Da nun laut Verband weitere viereinhalb Wochen verstrichen waren, geht der Verband nun in die Öffentlichkeit, um diese zu informieren über das Verhalten des Kanzlerkandidaten Schulz (SPD) und seiner Partei und Angestellten zum Thema Angeln.

Ausgezeichnet dabei die Ausführungen des Verbandes zu möglichen Erklärungen, warum hier die SPD und der Kanzlerkandidat in Sachen Angeln so versagen:


> _Morgen ist der Termin der Anglerdemo 2.0 und es gibt keine Antworten aus dem Hause von Martin Schulz.

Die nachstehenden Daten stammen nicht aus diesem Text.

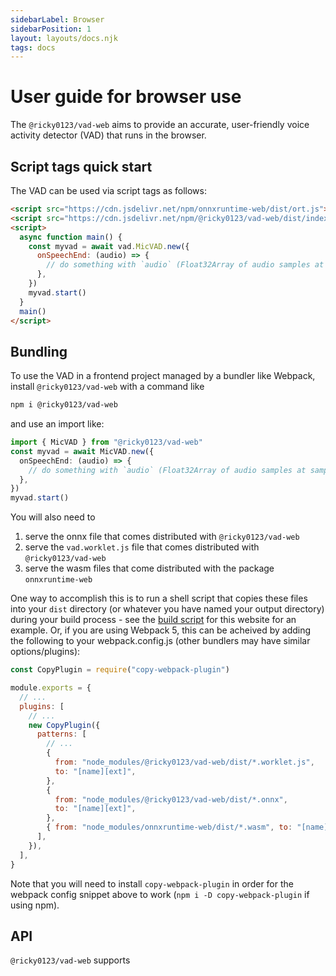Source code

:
 ```yaml
---
sidebarLabel: Browser
sidebarPosition: 1
layout: layouts/docs.njk
tags: docs
---
```


# User guide for browser use

The `@ricky0123/vad-web` aims to provide an accurate, user-friendly voice activity detector (VAD) that runs in the browser.

## Script tags quick start

The VAD can be used via script tags as follows:

```html
<script src="https://cdn.jsdelivr.net/npm/onnxruntime-web/dist/ort.js"></script>
<script src="https://cdn.jsdelivr.net/npm/@ricky0123/vad-web/dist/index.js"></script>
<script>
  async function main() {
    const myvad = await vad.MicVAD.new({
      onSpeechEnd: (audio) => {
        // do something with `audio` (Float32Array of audio samples at sample rate 16000)...
      },
    })
    myvad.start()
  }
  main()
</script>
```

## Bundling

To use the VAD in a frontend project managed by a bundler like Webpack, install `@ricky0123/vad-web` with a command like

```sh
npm i @ricky0123/vad-web
```

and use an import like:

```typescript
import { MicVAD } from "@ricky0123/vad-web"
const myvad = await MicVAD.new({
  onSpeechEnd: (audio) => {
    // do something with `audio` (Float32Array of audio samples at sample rate 16000)...
  },
})
myvad.start()
```

You will also need to

1. serve the onnx file that comes distributed with `@ricky0123/vad-web`
1. serve the `vad.worklet.js` file that comes distributed with `@ricky0123/vad-web`
1. serve the wasm files that come distributed with the package `onnxruntime-web`

One way to accomplish this is to run a shell script that copies these files into your `dist` directory (or whatever you have named your output directory) during your build process - see the [build script](https://github.com/ricky0123/vad/blob/1e9efcc9f35b2a5d2c189348e1c4ffc5888c3f17/site/scripts/build.sh#L6) for this website for an example. Or, if you are using Webpack 5, this can be acheived by adding the following to your webpack.config.js (other bundlers may have similar options/plugins):

```js
const CopyPlugin = require("copy-webpack-plugin")

module.exports = {
  // ...
  plugins: [
    // ...
    new CopyPlugin({
      patterns: [
        // ...
        {
          from: "node_modules/@ricky0123/vad-web/dist/*.worklet.js",
          to: "[name][ext]",
        },
        {
          from: "node_modules/@ricky0123/vad-web/dist/*.onnx",
          to: "[name][ext]",
        },
        { from: "node_modules/onnxruntime-web/dist/*.wasm", to: "[name][ext]" },
      ],
    }),
  ],
}
```

Note that you will need to install `copy-webpack-plugin` in order for the webpack config snippet above to work (`npm i -D copy-webpack-plugin` if using npm).

## API

`@ricky0123/vad-web` supports
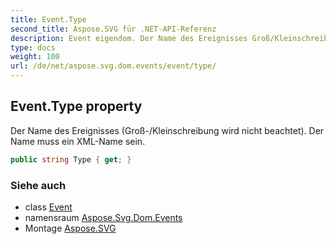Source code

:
 ```yaml
---
title: Event.Type
second_title: Aspose.SVG für .NET-API-Referenz
description: Event eigendom. Der Name des Ereignisses Groß/Kleinschreibung wird nicht beachtet. Der Name muss ein XMLName sein.
type: docs
weight: 100
url: /de/net/aspose.svg.dom.events/event/type/
---
```

## Event.Type property

Der Name des Ereignisses (Groß-/Kleinschreibung wird nicht beachtet). Der Name muss ein XML-Name sein.

```csharp
public string Type { get; }
```

### Siehe auch

* class [Event](../)
* namensraum [Aspose.Svg.Dom.Events](../../event/)
* Montage [Aspose.SVG](../../../)


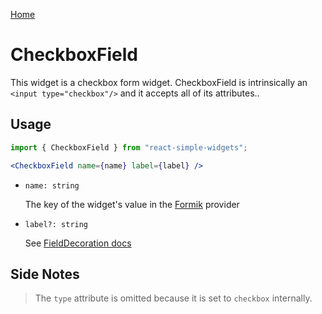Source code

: [Home](../../../README.md)

# CheckboxField

This widget is a checkbox form widget. CheckboxField is intrinsically an `<input type="checkbox"/>` and it accepts all of its attributes..

## Usage

```jsx
import { CheckboxField } from "react-simple-widgets";

<CheckboxField name={name} label={label} />
```

- `name: string`

  The key of the widget's value in the [Formik](https://jaredpalmer.com/formik/) provider

- `label?: string`

    See [FieldDecoration docs](../field-decoration/field-decoration-usage.md)


## Side Notes

> The `type` attribute is omitted because it is set to `checkbox` internally.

Dafür gibt es natürlich bestimmt auch Erklärungen:
> 
> > das BMUB lässt den Kanzlerkandidaten im Regen stehen und arbeitet nicht zu
> > Martin Schulz steht nicht zu seiner Aussage Politik für den sogenannten "kleinen Mann" machen zu wollen (Angeln ist das direkte Naturerlebnis des kleinen Mannes)
> > der SPD ist das mögliche Wahlverhalten von bundesweit ca. fünf Millionen Anglern und deren Angehörigen egal, schließlich steht die SPD in der Wählergunst ja ganz weit oben, wie man an den Landtagswahlen in diesem Jahr unschwer erkennen konnte._



Ein dickes "gefällt mir" an den Rheinischen Fischereiverband.

Dieser Einsatz gehörte früher, und - ab jetzt hoffentlich - auch viel öfter gezeigt für Angler und Angeln!

Thomas Finkbeiner

*Aktualisierung 16 Uhr 45 , 16.06. 2017*

Es gibt ein Update - die SPD hat sich gemeldet und ihre Sicht zu Anglern dokumentiert - man glaubt der Verbotsministerin Hendricks, oder wie der Autor beim Rheinischen Fischereiverband schreibt:


> _Ich persönlich lese daraus: Die Bundes-SPD ist gemeinsam mit der Ministerin für Angelverbote._



Ganz nach unten scrollen:
Nachgehakt: Wo bleibt sie denn, die Antwort von Martin Schulz?


----------



## Thomas9904 (16. Juni 2017)

*AW: Thema Angeln: Kanzlerkandidat Martin Schulz vs Rheinischer Fischereiverband*

So macht man das - und der DAFV fragt bei der Kanzlerin nach, veröffentlicht weder Antwort noch, ob sie überhaupt nachgehakt haben...

Dann schreibt der DAFV nen "Offenen" Brief, dessen Wichtigkeit man daran erkennt, dass er in keinem allgemeinen Medium auftaucht - und schweigt nach versenden des Briefes auch wieder...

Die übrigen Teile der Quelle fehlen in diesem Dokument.